[WORK ITEM] Check the records below line by line, and report how many lines include the string "kframe". No other words are needed.

Stored dataset items
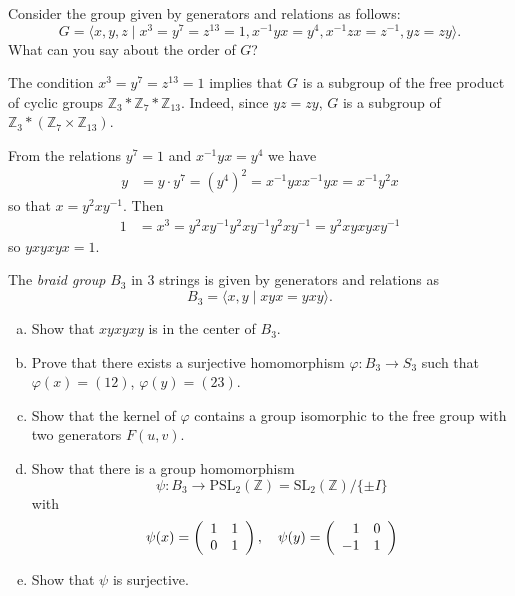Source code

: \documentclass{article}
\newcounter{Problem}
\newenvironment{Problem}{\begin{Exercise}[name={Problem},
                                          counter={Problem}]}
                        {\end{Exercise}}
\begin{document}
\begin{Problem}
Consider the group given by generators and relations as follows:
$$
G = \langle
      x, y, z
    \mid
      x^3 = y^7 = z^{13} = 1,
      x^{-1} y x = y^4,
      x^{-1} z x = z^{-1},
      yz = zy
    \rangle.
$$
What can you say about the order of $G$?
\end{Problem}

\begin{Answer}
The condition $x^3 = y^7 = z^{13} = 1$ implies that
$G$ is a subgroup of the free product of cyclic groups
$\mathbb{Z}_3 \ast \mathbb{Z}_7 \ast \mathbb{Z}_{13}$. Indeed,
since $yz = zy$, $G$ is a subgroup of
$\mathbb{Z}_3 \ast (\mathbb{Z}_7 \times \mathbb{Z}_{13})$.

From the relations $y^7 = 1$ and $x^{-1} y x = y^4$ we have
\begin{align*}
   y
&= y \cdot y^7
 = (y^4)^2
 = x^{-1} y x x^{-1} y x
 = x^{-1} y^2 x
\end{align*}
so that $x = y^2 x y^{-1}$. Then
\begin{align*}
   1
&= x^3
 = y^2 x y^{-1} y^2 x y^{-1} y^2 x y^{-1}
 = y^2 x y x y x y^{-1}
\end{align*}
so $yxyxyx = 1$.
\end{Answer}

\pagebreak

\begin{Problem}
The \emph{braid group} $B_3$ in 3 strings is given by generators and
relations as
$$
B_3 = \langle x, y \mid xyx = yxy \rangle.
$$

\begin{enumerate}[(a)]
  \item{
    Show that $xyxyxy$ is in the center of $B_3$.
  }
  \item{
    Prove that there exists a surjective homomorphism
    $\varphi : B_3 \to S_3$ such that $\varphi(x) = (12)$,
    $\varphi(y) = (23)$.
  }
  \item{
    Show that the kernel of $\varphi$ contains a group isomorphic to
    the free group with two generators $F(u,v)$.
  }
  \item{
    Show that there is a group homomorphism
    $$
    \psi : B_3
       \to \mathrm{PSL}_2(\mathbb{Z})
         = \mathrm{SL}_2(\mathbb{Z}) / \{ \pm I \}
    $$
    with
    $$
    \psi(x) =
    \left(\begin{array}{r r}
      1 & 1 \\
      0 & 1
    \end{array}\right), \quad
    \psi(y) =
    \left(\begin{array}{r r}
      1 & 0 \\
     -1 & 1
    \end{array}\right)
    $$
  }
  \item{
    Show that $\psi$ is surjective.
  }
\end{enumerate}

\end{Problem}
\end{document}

---

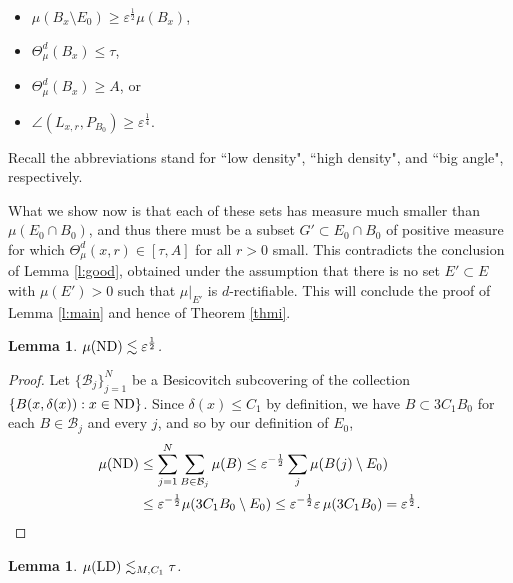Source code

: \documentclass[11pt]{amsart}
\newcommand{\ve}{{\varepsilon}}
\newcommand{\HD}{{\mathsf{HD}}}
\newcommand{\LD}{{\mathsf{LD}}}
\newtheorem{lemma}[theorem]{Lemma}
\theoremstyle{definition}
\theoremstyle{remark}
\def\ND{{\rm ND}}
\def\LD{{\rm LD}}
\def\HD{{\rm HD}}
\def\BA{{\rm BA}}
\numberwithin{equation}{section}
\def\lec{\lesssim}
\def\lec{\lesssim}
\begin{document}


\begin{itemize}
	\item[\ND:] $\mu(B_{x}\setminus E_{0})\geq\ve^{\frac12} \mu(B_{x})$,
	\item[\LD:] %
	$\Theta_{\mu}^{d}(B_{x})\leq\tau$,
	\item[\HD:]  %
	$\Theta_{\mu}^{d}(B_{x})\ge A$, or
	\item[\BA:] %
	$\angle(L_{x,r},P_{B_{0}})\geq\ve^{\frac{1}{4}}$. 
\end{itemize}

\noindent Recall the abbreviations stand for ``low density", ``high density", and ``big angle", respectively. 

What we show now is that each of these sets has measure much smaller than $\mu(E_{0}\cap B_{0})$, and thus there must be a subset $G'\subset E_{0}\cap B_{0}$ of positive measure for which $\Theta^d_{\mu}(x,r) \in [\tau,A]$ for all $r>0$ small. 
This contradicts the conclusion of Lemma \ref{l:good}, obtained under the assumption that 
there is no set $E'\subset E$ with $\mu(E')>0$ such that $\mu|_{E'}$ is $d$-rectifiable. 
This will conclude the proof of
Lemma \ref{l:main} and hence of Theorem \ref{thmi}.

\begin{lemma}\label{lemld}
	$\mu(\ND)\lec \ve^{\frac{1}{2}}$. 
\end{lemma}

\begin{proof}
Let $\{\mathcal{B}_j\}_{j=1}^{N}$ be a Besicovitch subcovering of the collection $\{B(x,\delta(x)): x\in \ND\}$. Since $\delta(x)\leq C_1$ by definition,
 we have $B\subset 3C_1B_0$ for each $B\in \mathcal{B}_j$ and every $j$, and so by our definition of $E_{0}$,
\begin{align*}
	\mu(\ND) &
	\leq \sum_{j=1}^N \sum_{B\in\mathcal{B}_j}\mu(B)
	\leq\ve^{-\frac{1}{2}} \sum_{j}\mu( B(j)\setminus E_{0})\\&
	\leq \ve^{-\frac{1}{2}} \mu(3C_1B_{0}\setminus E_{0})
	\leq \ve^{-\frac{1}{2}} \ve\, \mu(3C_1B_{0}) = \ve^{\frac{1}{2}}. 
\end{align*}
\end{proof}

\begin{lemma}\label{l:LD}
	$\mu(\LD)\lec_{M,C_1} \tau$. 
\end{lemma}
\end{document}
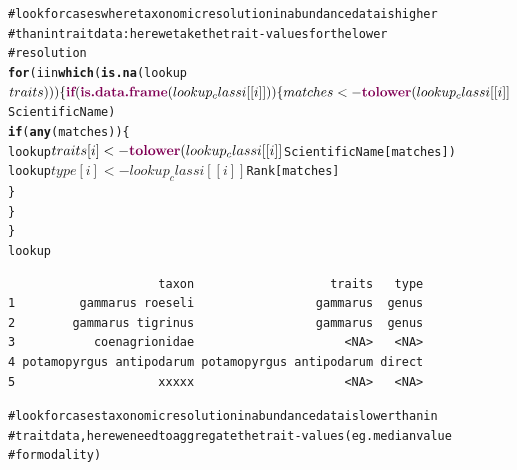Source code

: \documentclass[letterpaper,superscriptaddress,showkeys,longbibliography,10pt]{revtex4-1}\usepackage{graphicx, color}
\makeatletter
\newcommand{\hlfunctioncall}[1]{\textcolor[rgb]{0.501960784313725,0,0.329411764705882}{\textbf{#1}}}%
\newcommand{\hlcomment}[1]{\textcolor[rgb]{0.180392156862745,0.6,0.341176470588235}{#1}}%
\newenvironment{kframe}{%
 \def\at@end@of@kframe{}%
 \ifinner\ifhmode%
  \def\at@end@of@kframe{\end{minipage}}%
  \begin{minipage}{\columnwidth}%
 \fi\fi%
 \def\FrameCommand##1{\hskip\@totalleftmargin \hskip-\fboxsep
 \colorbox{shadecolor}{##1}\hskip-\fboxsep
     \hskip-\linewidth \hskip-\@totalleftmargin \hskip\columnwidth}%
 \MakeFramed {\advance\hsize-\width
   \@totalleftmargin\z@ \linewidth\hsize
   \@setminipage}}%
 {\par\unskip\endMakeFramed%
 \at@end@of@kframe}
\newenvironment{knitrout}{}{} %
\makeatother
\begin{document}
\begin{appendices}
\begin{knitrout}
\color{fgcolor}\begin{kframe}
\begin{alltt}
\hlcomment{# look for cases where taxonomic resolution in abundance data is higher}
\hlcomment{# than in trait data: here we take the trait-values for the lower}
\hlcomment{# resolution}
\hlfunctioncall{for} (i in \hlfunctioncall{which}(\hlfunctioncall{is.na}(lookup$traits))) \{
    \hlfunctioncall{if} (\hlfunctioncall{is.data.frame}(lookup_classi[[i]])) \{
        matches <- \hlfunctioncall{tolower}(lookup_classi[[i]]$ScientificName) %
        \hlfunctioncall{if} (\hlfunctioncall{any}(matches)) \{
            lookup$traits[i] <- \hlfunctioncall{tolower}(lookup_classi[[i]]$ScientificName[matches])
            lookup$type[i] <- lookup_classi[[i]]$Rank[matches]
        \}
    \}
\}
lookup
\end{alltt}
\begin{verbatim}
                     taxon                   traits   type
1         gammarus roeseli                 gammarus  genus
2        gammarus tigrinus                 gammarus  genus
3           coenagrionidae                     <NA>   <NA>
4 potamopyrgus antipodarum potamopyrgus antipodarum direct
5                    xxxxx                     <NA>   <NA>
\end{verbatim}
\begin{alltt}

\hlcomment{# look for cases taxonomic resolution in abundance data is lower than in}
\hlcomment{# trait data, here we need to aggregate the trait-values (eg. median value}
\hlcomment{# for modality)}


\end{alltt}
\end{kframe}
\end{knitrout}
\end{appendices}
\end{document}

---

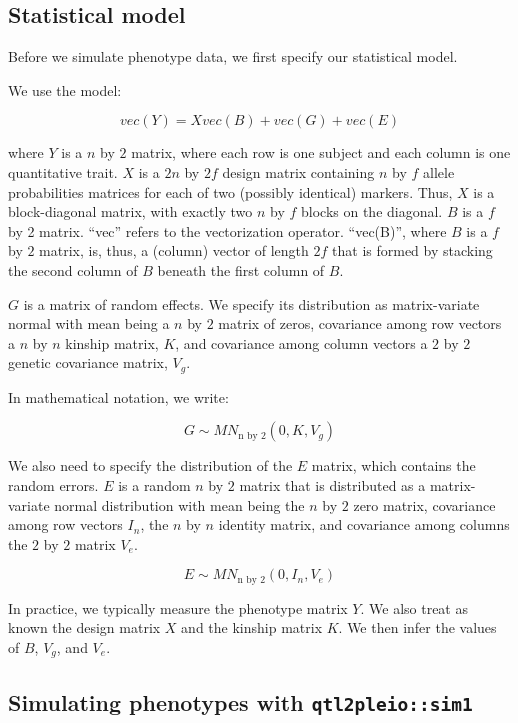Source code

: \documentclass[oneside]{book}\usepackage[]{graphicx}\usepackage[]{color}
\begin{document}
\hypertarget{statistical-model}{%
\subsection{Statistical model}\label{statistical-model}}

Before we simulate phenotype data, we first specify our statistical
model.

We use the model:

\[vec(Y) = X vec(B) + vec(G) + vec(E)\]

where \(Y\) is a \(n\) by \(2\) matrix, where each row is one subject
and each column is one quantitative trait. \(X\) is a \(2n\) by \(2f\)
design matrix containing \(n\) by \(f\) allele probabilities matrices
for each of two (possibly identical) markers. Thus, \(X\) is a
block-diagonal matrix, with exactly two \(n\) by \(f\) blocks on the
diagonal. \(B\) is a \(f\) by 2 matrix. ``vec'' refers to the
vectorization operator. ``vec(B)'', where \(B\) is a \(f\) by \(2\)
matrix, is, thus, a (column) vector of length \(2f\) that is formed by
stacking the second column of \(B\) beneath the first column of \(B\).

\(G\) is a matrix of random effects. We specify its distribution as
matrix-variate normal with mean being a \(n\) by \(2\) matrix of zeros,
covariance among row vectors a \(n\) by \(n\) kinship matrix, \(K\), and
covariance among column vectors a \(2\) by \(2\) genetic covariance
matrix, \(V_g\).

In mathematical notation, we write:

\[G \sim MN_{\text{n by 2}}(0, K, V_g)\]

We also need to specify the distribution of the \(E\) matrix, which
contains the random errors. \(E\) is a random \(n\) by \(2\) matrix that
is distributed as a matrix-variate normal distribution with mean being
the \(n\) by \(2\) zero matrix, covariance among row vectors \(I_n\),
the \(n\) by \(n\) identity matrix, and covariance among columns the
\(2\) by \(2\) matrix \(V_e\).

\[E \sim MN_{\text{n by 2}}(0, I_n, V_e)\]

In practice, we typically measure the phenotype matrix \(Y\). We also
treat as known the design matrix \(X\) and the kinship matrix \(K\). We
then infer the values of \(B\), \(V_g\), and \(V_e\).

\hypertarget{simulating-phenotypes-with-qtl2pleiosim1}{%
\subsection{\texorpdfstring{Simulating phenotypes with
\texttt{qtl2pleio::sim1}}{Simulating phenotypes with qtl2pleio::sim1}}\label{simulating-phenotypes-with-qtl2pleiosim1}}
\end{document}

[SOLUTION BELOW] 6